Recorded data

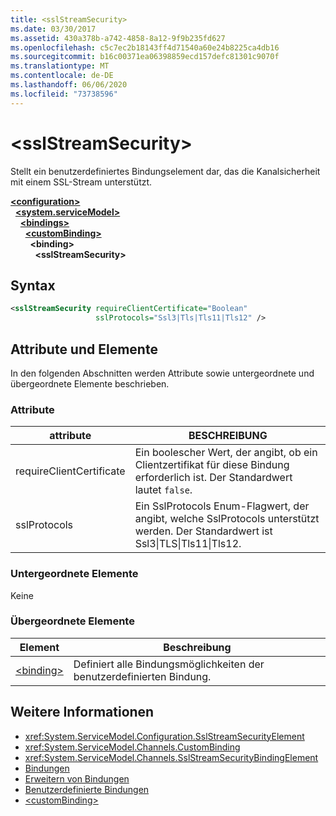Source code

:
 ```yaml
---
title: <sslStreamSecurity>
ms.date: 03/30/2017
ms.assetid: 430a378b-a742-4858-8a12-9f9b235fd627
ms.openlocfilehash: c5c7ec2b18143ff4d71540a60e24b8225ca4db16
ms.sourcegitcommit: b16c00371ea06398859ecd157defc81301c9070f
ms.translationtype: MT
ms.contentlocale: de-DE
ms.lasthandoff: 06/06/2020
ms.locfileid: "73738596"
---
```

# \<sslStreamSecurity>
Stellt ein benutzerdefiniertes Bindungselement dar, das die Kanalsicherheit mit einem SSL-Stream unterstützt.  
  
[**\<configuration>**](../configuration-element.md)\
&nbsp;&nbsp;[**\<system.serviceModel>**](system-servicemodel.md)\
&nbsp;&nbsp;&nbsp;&nbsp;[**\<bindings>**](bindings.md)\
&nbsp;&nbsp;&nbsp;&nbsp;&nbsp;&nbsp;[**\<customBinding>**](custombinding.md)\
&nbsp;&nbsp;&nbsp;&nbsp;&nbsp;&nbsp;&nbsp;&nbsp;**\<binding>**\
&nbsp;&nbsp;&nbsp;&nbsp;&nbsp;&nbsp;&nbsp;&nbsp;&nbsp;&nbsp;**\<sslStreamSecurity>**  
  
## <a name="syntax"></a>Syntax  
  
```xml  
<sslStreamSecurity requireClientCertificate="Boolean"
                   sslProtocols="Ssl3|Tls|Tls11|Tls12" />
```  
  
## <a name="attributes-and-elements"></a>Attribute und Elemente  
 In den folgenden Abschnitten werden Attribute sowie untergeordnete und übergeordnete Elemente beschrieben.  
  
### <a name="attributes"></a>Attribute  
  
|attribute|BESCHREIBUNG|  
|---------------|-----------------|  
|requireClientCertificate|Ein boolescher Wert, der angibt, ob ein Clientzertifikat für diese Bindung erforderlich ist. Der Standardwert lautet `false`.|  
|sslProtocols|Ein SslProtocols Enum-Flagwert, der angibt, welche SslProtocols unterstützt werden. Der Standardwert ist Ssl3&#124;TLS&#124;Tls11&#124;Tls12.|  
  
### <a name="child-elements"></a>Untergeordnete Elemente  
 Keine  
  
### <a name="parent-elements"></a>Übergeordnete Elemente  
  
|Element|Beschreibung|  
|-------------|-----------------|  
|[\<binding>](bindings.md)|Definiert alle Bindungsmöglichkeiten der benutzerdefinierten Bindung.|  
  
## <a name="see-also"></a>Weitere Informationen

- <xref:System.ServiceModel.Configuration.SslStreamSecurityElement>
- <xref:System.ServiceModel.Channels.CustomBinding>
- <xref:System.ServiceModel.Channels.SslStreamSecurityBindingElement>
- [Bindungen](../../../wcf/bindings.md)
- [Erweitern von Bindungen](../../../wcf/extending/extending-bindings.md)
- [Benutzerdefinierte Bindungen](../../../wcf/extending/custom-bindings.md)
- [\<customBinding>](custombinding.md)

- _REQUIRED WORK_: In your copy of the records above, include every line exactly but no pictures.

- _EXPECTED ANSWER_:
Source code

:
 ```yaml
---
title: <sslStreamSecurity>
ms.date: 03/30/2017
ms.assetid: 430a378b-a742-4858-8a12-9f9b235fd627
ms.openlocfilehash: c5c7ec2b18143ff4d71540a60e24b8225ca4db16
ms.sourcegitcommit: b16c00371ea06398859ecd157defc81301c9070f
ms.translationtype: MT
ms.contentlocale: de-DE
ms.lasthandoff: 06/06/2020
ms.locfileid: "73738596"
---
```

# \<sslStreamSecurity>
Stellt ein benutzerdefiniertes Bindungselement dar, das die Kanalsicherheit mit einem SSL-Stream unterstützt.  
  
[**\<configuration>**](../configuration-element.md)\
&nbsp;&nbsp;[**\<system.serviceModel>**](system-servicemodel.md)\
&nbsp;&nbsp;&nbsp;&nbsp;[**\<bindings>**](bindings.md)\
&nbsp;&nbsp;&nbsp;&nbsp;&nbsp;&nbsp;[**\<customBinding>**](custombinding.md)\
&nbsp;&nbsp;&nbsp;&nbsp;&nbsp;&nbsp;&nbsp;&nbsp;**\<binding>**\
&nbsp;&nbsp;&nbsp;&nbsp;&nbsp;&nbsp;&nbsp;&nbsp;&nbsp;&nbsp;**\<sslStreamSecurity>**  
  
## <a name="syntax"></a>Syntax  
  
```xml  
<sslStreamSecurity requireClientCertificate="Boolean"
                   sslProtocols="Ssl3|Tls|Tls11|Tls12" />
```  
  
## <a name="attributes-and-elements"></a>Attribute und Elemente  
 In den folgenden Abschnitten werden Attribute sowie untergeordnete und übergeordnete Elemente beschrieben.  
  
### <a name="attributes"></a>Attribute  
  
|attribute|BESCHREIBUNG|  
|---------------|-----------------|  
|requireClientCertificate|Ein boolescher Wert, der angibt, ob ein Clientzertifikat für diese Bindung erforderlich ist. Der Standardwert lautet `false`.|  
|sslProtocols|Ein SslProtocols Enum-Flagwert, der angibt, welche SslProtocols unterstützt werden. Der Standardwert ist Ssl3&#124;TLS&#124;Tls11&#124;Tls12.|  
  
### <a name="child-elements"></a>Untergeordnete Elemente  
 Keine  
  
### <a name="parent-elements"></a>Übergeordnete Elemente  
  
|Element|Beschreibung|  
|-------------|-----------------|  
|[\<binding>](bindings.md)|Definiert alle Bindungsmöglichkeiten der benutzerdefinierten Bindung.|  
  
## <a name="see-also"></a>Weitere Informationen

- <xref:System.ServiceModel.Configuration.SslStreamSecurityElement>
- <xref:System.ServiceModel.Channels.CustomBinding>
- <xref:System.ServiceModel.Channels.SslStreamSecurityBindingElement>
- [Bindungen](../../../wcf/bindings.md)
- [Erweitern von Bindungen](../../../wcf/extending/extending-bindings.md)
- [Benutzerdefinierte Bindungen](../../../wcf/extending/custom-bindings.md)
- [\<customBinding>](custombinding.md)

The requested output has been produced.